Tuesday, September 04, 2018 12:31 am by M. in , , , ,    No comments
Prequels, Sequels and beyond
in this recent scholar book with Brontë-related content:
Prequels, Coquels and Sequels in Contemporary Anglophone Fiction
Edited by Armelle Parey
First Published 1 March 2018
eBook Published 30 August 2018
Imprint Routledge
eBook ISBN 9780429795893

This book offers to delineate a key phenomenon in contemporary Anglophone fiction: novel expansion, when the plot and characters from a finished novel are retrieved to be developed in new adventures set before, after or during the narrative time of the source-text. If autographic and allographic sequels are almost as old as literature, prequels – that imagine the anteriority of a narrative – and coquels – that develop secondary characters in the same story time as the source-text – are more recent. The overall trend for novel expansion spread in the mid-1980s and 1990s and has since shown no sign of abating.
This volume is organised following three types of relationships to the source-texts even if these occasionally combine to produce a more complex structure. This book comprises 11 essays, preceded by an introduction, that examine narrative strategies, aesthetic, ethical and political tendencies underlying these novel expansions. Following the overview provided in the introduction, the reader will find case studies of prequels, coquels and sequels before a final chapter that encompasses them all and more.
Includes the chapters:
Wide Sargasso Sea as a Prequel to Jane Eyre.From Visualising to Iconicising the Female Other
by Anne-Laure Fortin-Tournès

As it rewrites the canonical hypotext that is Jane Eyre, Wide Sargasso Sea seeks to give its main female protagonist, Antoinette aka Bertha, a life, a voice, an image and a capacity to gaze at the male protagonist in a way that makes him uncomfortable. This chapter argues that, as Antoinette is made to enter the visual economy of the novel, she is turned into an icon, i.e. a visual representation that is widely acknowledged, of female resistance to male oppression. Thus, her character is used by Rhys in order to revisit the Victorian canon and give it a more saliant critical edge. In her prequel to Jane Eyre, Bertha, the “madwoman in the attic” (Gilbert and Gubar), becomes an emblem of courageous opposition to arbitrary and perverse forms of control of the female self.

Uncanny Repetitions
The Generative Power of the “Reader, I Married Him” Mantra in Tracy Chevalier’s Anthology of Short Stories
by Georges Letissier

Like “To be or not to be, that is the question”, “Reader, I Married Him” is probably one of the most iconic phrases in English literature.
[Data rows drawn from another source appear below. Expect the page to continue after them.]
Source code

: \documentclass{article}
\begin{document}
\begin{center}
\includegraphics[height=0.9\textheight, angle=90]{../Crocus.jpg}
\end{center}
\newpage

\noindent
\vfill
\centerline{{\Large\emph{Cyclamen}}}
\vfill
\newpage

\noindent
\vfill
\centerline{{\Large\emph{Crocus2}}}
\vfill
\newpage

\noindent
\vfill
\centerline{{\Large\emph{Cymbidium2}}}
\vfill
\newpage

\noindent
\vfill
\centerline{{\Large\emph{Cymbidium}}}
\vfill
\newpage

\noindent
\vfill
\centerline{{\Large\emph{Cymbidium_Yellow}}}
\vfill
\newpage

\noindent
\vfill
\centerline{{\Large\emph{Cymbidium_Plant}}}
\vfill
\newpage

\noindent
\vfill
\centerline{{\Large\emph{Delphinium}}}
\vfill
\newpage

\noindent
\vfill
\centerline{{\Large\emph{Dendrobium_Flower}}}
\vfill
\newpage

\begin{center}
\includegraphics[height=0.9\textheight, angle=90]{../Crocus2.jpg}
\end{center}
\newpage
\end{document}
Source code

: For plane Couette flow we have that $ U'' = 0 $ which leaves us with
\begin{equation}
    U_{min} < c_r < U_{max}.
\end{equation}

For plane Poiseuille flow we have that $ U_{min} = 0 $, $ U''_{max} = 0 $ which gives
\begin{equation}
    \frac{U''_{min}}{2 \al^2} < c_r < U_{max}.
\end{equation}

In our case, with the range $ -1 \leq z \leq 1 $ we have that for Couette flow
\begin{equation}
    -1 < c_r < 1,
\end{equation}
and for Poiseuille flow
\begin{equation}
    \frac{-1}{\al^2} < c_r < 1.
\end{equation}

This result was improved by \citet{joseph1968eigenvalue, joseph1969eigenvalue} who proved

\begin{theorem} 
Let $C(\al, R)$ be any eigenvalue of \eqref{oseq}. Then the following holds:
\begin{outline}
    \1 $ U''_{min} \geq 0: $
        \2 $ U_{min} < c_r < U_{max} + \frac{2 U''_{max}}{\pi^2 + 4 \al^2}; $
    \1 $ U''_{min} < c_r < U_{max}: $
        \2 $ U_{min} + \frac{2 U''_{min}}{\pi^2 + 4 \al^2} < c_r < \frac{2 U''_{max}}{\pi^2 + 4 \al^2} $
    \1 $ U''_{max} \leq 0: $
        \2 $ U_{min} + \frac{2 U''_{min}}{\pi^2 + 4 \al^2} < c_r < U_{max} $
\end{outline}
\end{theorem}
In 2016, to celebrate the bicentenary of Charlotte Brontë’s birth, it was chosen as a trigger to invite twenty-one contemporary women writers to submit a short story. What might look like an Oulipian constraint, reminiscent of the techniques pioneered by writers such as Raymond Queneau, Georges Perec or Italo Calvino, enlarges the spectrum of “second degree literature” as defined by Gérard Genette. Indeed, this “writing after” (the world-famous Brontëan snippet) is by no means reducible to sequel writing, or any transfictional, chronological sequencing, such as prequel or coquel. Some of the titles of the edited stories incite us to consider “writing after” in terms of literary montage, collage or serendipitous (shock) encounters between imaginary universes.